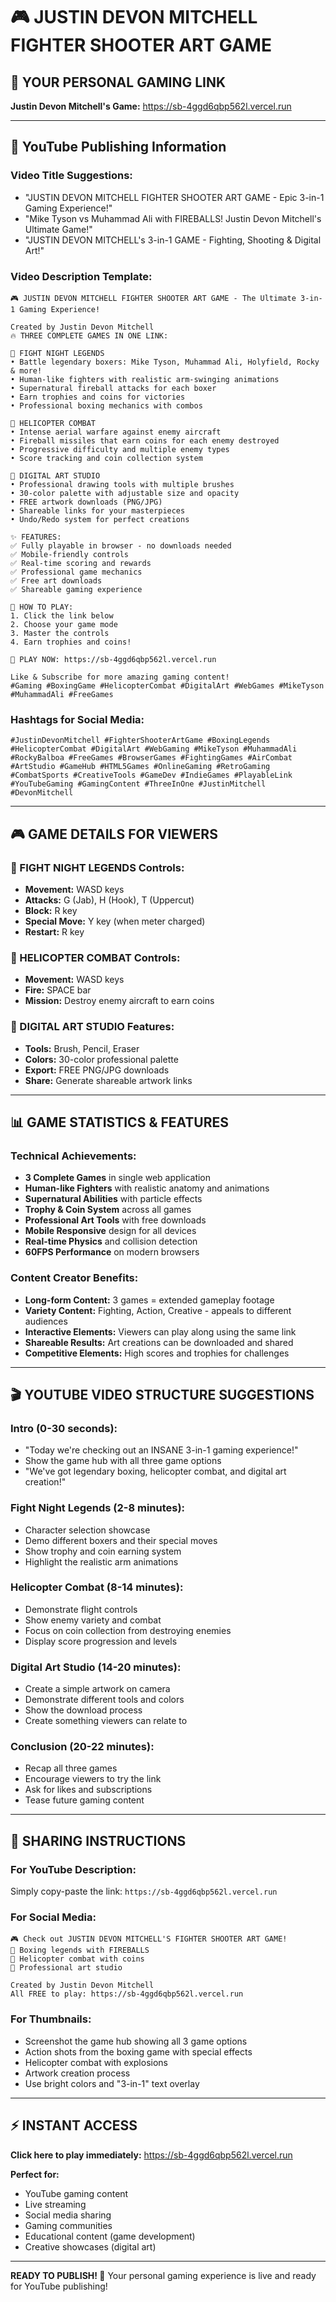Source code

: # 🎮 JUSTIN DEVON MITCHELL FIGHTER SHOOTER ART GAME

## 🚀 **YOUR PERSONAL GAMING LINK**
**Justin Devon Mitchell's Game:** https://sb-4ggd6qbp562l.vercel.run

---

## 🎯 **YouTube Publishing Information**

### **Video Title Suggestions:**
- "JUSTIN DEVON MITCHELL FIGHTER SHOOTER ART GAME - Epic 3-in-1 Gaming Experience!"
- "Mike Tyson vs Muhammad Ali with FIREBALLS! Justin Devon Mitchell's Ultimate Game!"
- "JUSTIN DEVON MITCHELL's 3-in-1 GAME - Fighting, Shooting & Digital Art!"

### **Video Description Template:**
```
🎮 JUSTIN DEVON MITCHELL FIGHTER SHOOTER ART GAME - The Ultimate 3-in-1 Gaming Experience!

Created by Justin Devon Mitchell
🔥 THREE COMPLETE GAMES IN ONE LINK:

🥊 FIGHT NIGHT LEGENDS
• Battle legendary boxers: Mike Tyson, Muhammad Ali, Holyfield, Rocky & more!
• Human-like fighters with realistic arm-swinging animations
• Supernatural fireball attacks for each boxer
• Earn trophies and coins for victories
• Professional boxing mechanics with combos

🚁 HELICOPTER COMBAT
• Intense aerial warfare against enemy aircraft
• Fireball missiles that earn coins for each enemy destroyed
• Progressive difficulty and multiple enemy types
• Score tracking and coin collection system

🎨 DIGITAL ART STUDIO
• Professional drawing tools with multiple brushes
• 30-color palette with adjustable size and opacity
• FREE artwork downloads (PNG/JPG)
• Shareable links for your masterpieces
• Undo/Redo system for perfect creations

✨ FEATURES:
✅ Fully playable in browser - no downloads needed
✅ Mobile-friendly controls
✅ Real-time scoring and rewards
✅ Professional game mechanics
✅ Free art downloads
✅ Shareable gaming experience

🎯 HOW TO PLAY:
1. Click the link below
2. Choose your game mode
3. Master the controls
4. Earn trophies and coins!

🔗 PLAY NOW: https://sb-4ggd6qbp562l.vercel.run

Like & Subscribe for more amazing gaming content!
#Gaming #BoxingGame #HelicopterCombat #DigitalArt #WebGames #MikeTyson #MuhammadAli #FreeGames
```

### **Hashtags for Social Media:**
```
#JustinDevonMitchell #FighterShooterArtGame #BoxingLegends #HelicopterCombat #DigitalArt #WebGaming #MikeTyson #MuhammadAli #RockyBalboa #FreeGames #BrowserGames #FightingGames #AirCombat #ArtStudio #GameHub #HTML5Games #OnlineGaming #RetroGaming #CombatSports #CreativeTools #GameDev #IndieGames #PlayableLink #YouTubeGaming #GamingContent #ThreeInOne #JustinMitchell #DevonMitchell
```

---

## 🎮 **GAME DETAILS FOR VIEWERS**

### **🥊 FIGHT NIGHT LEGENDS Controls:**
- **Movement:** WASD keys
- **Attacks:** G (Jab), H (Hook), T (Uppercut)
- **Block:** R key  
- **Special Move:** Y key (when meter charged)
- **Restart:** R key

### **🚁 HELICOPTER COMBAT Controls:**
- **Movement:** WASD keys
- **Fire:** SPACE bar
- **Mission:** Destroy enemy aircraft to earn coins

### **🎨 DIGITAL ART STUDIO Features:**
- **Tools:** Brush, Pencil, Eraser
- **Colors:** 30-color professional palette
- **Export:** FREE PNG/JPG downloads
- **Share:** Generate shareable artwork links

---

## 📊 **GAME STATISTICS & FEATURES**

### **Technical Achievements:**
- **3 Complete Games** in single web application
- **Human-like Fighters** with realistic anatomy and animations
- **Supernatural Abilities** with particle effects
- **Trophy & Coin System** across all games
- **Professional Art Tools** with free downloads
- **Mobile Responsive** design for all devices
- **Real-time Physics** and collision detection
- **60FPS Performance** on modern browsers

### **Content Creator Benefits:**
- **Long-form Content:** 3 games = extended gameplay footage
- **Variety Content:** Fighting, Action, Creative - appeals to different audiences
- **Interactive Elements:** Viewers can play along using the same link
- **Shareable Results:** Art creations can be downloaded and shared
- **Competitive Elements:** High scores and trophies for challenges

---

## 🎬 **YOUTUBE VIDEO STRUCTURE SUGGESTIONS**

### **Intro (0-30 seconds):**
- "Today we're checking out an INSANE 3-in-1 gaming experience!"
- Show the game hub with all three game options
- "We've got legendary boxing, helicopter combat, and digital art creation!"

### **Fight Night Legends (2-8 minutes):**
- Character selection showcase
- Demo different boxers and their special moves
- Show trophy and coin earning system
- Highlight the realistic arm animations

### **Helicopter Combat (8-14 minutes):**
- Demonstrate flight controls
- Show enemy variety and combat
- Focus on coin collection from destroying enemies
- Display score progression and levels

### **Digital Art Studio (14-20 minutes):**
- Create a simple artwork on camera
- Demonstrate different tools and colors
- Show the download process
- Create something viewers can relate to

### **Conclusion (20-22 minutes):**
- Recap all three games
- Encourage viewers to try the link
- Ask for likes and subscriptions
- Tease future gaming content

---

## 🔗 **SHARING INSTRUCTIONS**

### **For YouTube Description:**
Simply copy-paste the link: `https://sb-4ggd6qbp562l.vercel.run`

### **For Social Media:**
```
🎮 Check out JUSTIN DEVON MITCHELL'S FIGHTER SHOOTER ART GAME!
🥊 Boxing legends with FIREBALLS
🚁 Helicopter combat with coins  
🎨 Professional art studio

Created by Justin Devon Mitchell
All FREE to play: https://sb-4ggd6qbp562l.vercel.run
```

### **For Thumbnails:**
- Screenshot the game hub showing all 3 game options
- Action shots from the boxing game with special effects
- Helicopter combat with explosions
- Artwork creation process
- Use bright colors and "3-in-1" text overlay

---

## ⚡ **INSTANT ACCESS**
**Click here to play immediately:** https://sb-4ggd6qbp562l.vercel.run

**Perfect for:**
- YouTube gaming content
- Live streaming
- Social media sharing  
- Gaming communities
- Educational content (game development)
- Creative showcases (digital art)

---

**READY TO PUBLISH! 🚀**
Your personal gaming experience is live and ready for YouTube publishing!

◇ ◇ ◇ ◇

_WORK TO BE COMPLETED_
Beginning with the first line of the material above, please output each line exactly through the line that contains "### **Video Title Suggestions:**", and only those, leaving out pictures.

_SOLUTION TO THIS EXERCISE_
Source code

: # 🎮 JUSTIN DEVON MITCHELL FIGHTER SHOOTER ART GAME

## 🚀 **YOUR PERSONAL GAMING LINK**
**Justin Devon Mitchell's Game:** https://sb-4ggd6qbp562l.vercel.run

---

## 🎯 **YouTube Publishing Information**

### **Video Title Suggestions:**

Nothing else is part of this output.